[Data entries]
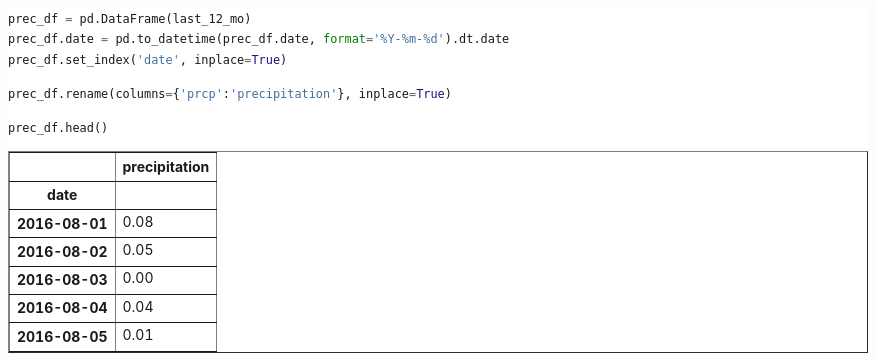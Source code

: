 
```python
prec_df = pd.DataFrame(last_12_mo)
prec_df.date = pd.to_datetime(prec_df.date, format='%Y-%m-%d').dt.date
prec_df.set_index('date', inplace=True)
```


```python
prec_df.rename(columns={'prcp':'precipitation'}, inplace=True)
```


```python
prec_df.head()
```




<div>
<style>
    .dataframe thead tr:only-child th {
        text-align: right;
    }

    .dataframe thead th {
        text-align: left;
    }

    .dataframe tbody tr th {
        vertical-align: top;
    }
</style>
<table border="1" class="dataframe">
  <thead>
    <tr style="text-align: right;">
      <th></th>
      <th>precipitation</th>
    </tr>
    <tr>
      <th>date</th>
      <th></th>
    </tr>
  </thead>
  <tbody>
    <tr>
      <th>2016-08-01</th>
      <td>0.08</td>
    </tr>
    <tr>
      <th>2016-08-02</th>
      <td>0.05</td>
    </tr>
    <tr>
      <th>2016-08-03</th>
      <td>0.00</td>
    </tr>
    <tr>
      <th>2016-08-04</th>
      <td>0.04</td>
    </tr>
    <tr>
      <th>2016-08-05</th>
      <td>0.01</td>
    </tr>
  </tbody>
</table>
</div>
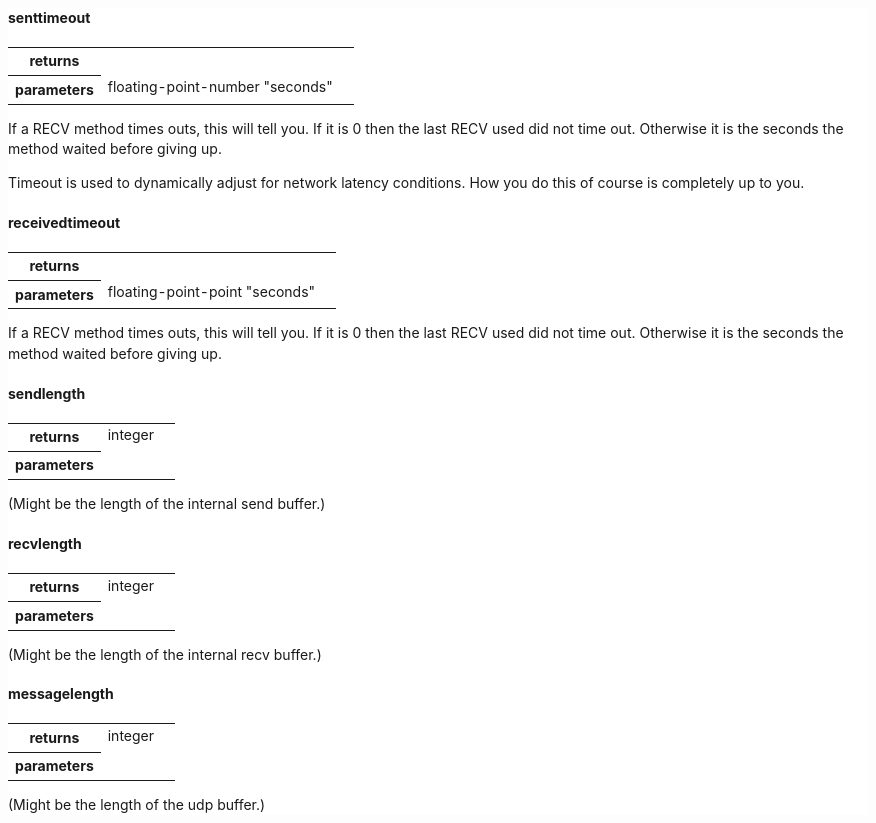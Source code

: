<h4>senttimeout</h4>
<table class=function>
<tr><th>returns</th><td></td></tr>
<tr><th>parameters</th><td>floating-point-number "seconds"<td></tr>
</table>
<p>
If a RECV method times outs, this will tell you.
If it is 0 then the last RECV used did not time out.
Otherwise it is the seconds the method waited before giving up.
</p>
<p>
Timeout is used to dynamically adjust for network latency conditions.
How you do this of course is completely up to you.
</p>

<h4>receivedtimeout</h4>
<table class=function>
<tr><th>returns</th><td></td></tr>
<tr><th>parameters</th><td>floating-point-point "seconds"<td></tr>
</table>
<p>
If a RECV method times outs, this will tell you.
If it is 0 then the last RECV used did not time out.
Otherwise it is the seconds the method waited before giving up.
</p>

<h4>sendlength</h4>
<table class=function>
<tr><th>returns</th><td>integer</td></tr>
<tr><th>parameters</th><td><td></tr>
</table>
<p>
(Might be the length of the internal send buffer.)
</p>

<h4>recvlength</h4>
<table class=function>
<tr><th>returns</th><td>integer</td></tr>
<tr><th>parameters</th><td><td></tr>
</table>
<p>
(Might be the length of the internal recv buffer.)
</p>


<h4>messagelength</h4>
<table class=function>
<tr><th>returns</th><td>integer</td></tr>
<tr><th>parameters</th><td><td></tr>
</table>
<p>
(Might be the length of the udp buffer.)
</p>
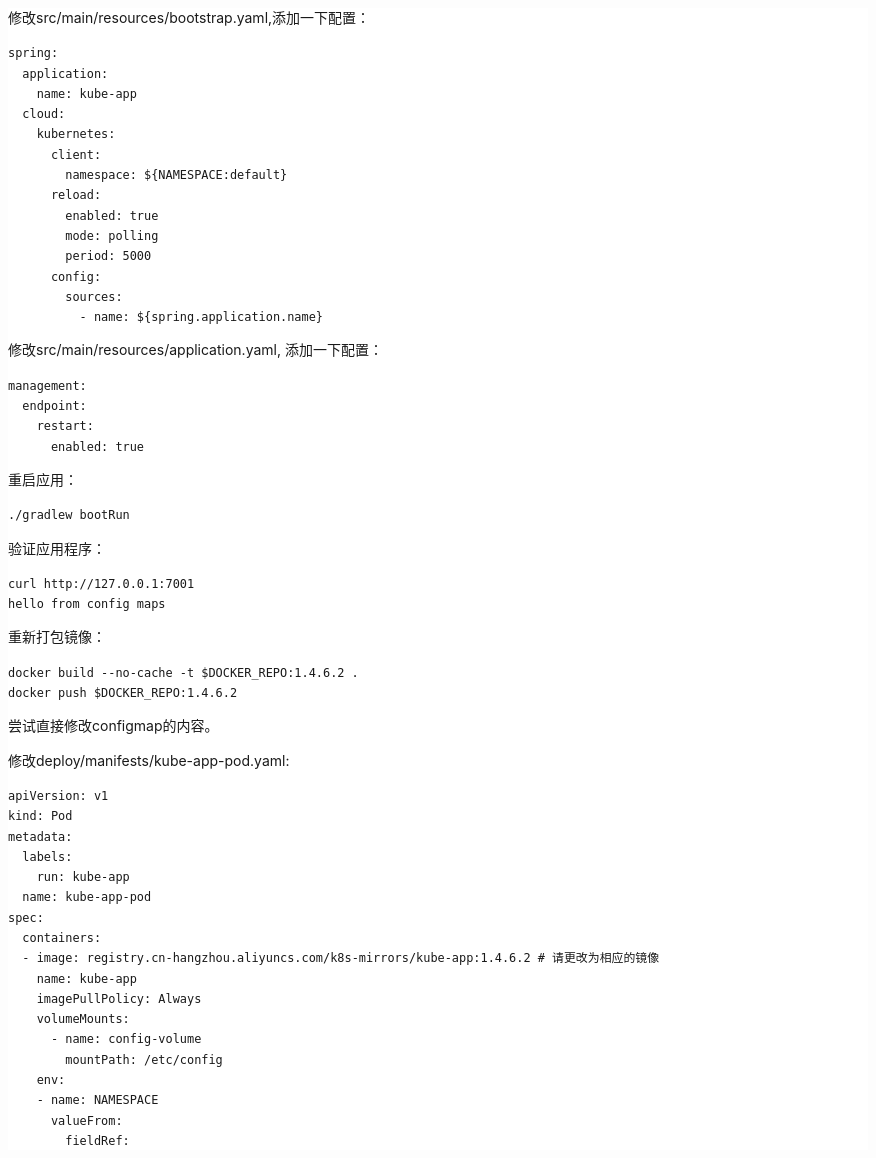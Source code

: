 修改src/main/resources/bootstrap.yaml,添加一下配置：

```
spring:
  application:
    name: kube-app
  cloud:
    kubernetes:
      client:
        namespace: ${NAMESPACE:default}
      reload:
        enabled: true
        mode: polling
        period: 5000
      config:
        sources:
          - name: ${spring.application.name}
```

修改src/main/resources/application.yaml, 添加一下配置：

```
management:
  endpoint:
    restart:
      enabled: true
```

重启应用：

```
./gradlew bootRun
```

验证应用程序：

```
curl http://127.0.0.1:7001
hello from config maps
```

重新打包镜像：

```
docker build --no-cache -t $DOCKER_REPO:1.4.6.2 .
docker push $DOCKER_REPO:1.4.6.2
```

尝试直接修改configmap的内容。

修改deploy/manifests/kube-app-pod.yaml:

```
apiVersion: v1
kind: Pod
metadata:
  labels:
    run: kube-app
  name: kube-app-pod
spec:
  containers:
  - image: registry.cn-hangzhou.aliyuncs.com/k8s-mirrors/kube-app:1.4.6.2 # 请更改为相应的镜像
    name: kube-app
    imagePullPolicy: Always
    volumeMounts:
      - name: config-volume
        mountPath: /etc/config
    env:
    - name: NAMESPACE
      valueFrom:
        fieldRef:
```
==
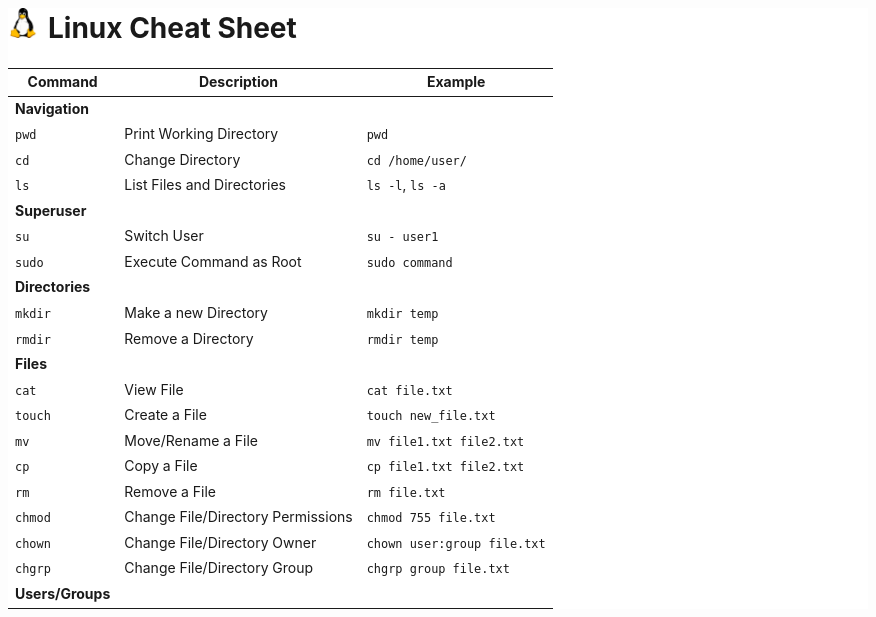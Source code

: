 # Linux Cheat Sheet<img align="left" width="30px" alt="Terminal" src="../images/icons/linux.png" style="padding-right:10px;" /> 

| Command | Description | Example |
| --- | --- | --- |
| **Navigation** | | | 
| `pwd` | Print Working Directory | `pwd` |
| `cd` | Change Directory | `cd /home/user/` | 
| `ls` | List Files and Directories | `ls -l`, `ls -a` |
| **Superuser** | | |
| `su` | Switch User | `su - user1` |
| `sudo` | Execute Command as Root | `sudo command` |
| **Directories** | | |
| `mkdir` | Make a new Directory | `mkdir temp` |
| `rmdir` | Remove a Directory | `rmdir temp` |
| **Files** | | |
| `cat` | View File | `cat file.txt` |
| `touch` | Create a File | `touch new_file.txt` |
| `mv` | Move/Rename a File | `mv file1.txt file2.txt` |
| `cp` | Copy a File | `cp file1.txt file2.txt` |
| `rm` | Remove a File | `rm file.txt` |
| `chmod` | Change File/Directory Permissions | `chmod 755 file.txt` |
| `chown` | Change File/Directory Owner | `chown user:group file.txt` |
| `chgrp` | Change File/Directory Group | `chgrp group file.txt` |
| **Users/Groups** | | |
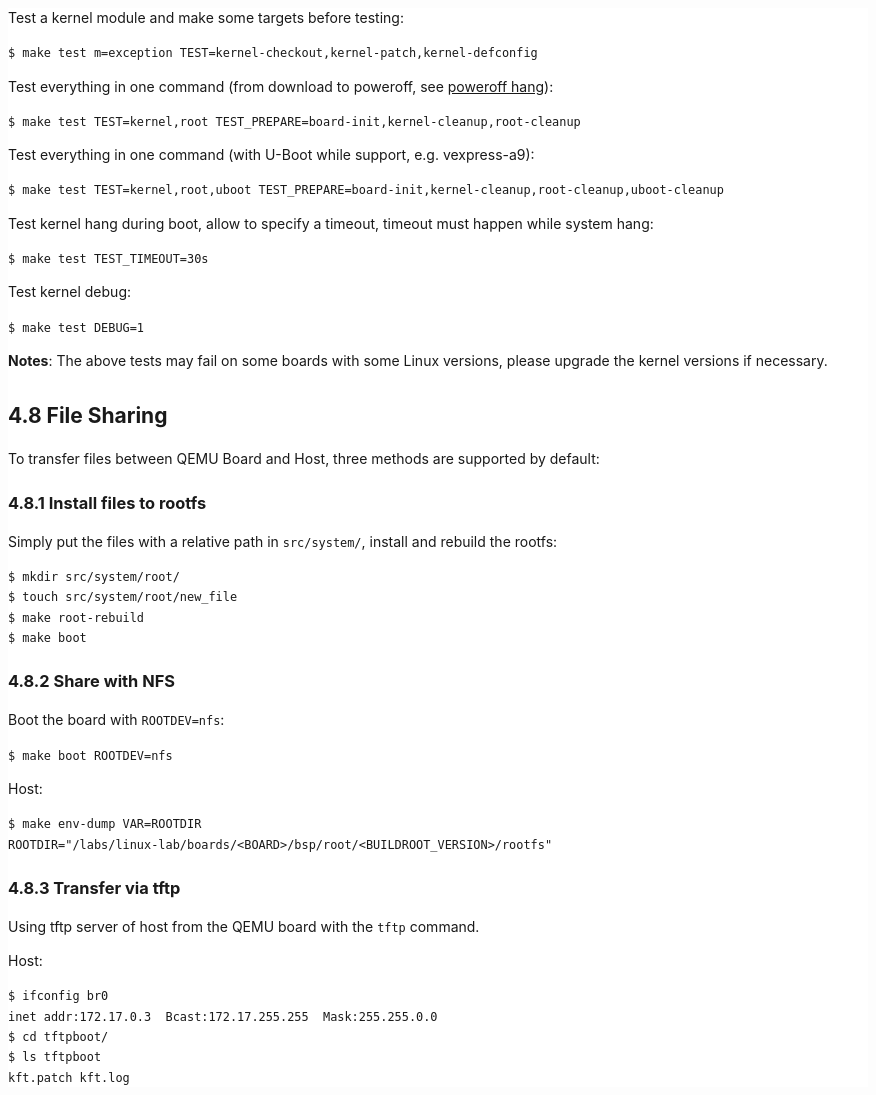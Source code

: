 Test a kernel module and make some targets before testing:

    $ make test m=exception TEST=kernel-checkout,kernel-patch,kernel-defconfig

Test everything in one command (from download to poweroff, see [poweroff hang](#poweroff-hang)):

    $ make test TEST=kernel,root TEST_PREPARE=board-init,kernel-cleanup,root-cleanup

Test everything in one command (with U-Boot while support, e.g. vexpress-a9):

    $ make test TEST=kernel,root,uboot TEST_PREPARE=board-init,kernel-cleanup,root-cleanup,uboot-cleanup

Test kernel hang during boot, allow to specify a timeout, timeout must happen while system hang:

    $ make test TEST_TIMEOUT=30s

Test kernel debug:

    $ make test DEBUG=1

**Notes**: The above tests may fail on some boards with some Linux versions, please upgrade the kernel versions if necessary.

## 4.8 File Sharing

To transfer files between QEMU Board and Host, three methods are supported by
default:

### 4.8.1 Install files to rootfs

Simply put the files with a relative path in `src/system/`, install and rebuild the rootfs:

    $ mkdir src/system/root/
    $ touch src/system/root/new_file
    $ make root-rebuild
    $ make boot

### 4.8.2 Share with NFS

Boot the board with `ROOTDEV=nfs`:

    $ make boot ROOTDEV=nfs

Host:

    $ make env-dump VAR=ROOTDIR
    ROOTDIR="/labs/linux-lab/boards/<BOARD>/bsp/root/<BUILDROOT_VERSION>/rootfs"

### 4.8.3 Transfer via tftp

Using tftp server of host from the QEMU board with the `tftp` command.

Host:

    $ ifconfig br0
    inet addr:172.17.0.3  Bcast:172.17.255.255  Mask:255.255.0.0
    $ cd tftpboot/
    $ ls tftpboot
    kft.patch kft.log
--
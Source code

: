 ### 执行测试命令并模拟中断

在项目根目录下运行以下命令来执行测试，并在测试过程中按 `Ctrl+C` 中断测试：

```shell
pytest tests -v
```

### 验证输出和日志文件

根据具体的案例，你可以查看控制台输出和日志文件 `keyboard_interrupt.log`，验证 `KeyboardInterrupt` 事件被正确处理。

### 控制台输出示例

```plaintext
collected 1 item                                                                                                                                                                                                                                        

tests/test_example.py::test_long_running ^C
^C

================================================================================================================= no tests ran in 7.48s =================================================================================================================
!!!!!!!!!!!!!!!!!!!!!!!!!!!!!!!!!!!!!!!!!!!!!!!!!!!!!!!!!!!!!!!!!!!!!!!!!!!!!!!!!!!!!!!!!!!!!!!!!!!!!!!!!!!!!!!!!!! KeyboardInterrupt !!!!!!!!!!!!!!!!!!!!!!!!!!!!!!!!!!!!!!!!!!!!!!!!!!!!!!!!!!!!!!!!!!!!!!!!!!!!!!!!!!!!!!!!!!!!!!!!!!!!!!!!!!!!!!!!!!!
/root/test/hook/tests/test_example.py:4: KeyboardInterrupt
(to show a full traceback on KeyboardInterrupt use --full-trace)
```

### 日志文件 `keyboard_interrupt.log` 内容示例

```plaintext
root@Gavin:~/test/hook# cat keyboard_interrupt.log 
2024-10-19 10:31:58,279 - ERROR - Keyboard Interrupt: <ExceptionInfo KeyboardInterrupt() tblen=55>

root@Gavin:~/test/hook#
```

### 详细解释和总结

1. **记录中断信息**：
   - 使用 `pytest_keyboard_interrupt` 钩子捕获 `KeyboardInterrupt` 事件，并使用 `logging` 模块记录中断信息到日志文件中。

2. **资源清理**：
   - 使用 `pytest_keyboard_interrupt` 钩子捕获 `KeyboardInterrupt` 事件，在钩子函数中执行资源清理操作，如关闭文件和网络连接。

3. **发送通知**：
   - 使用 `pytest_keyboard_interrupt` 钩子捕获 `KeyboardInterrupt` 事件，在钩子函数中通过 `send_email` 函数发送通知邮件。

→ What is required:
Line count for "Directory": determine it from the data and answer with the number by itself.

→ Written answer:
7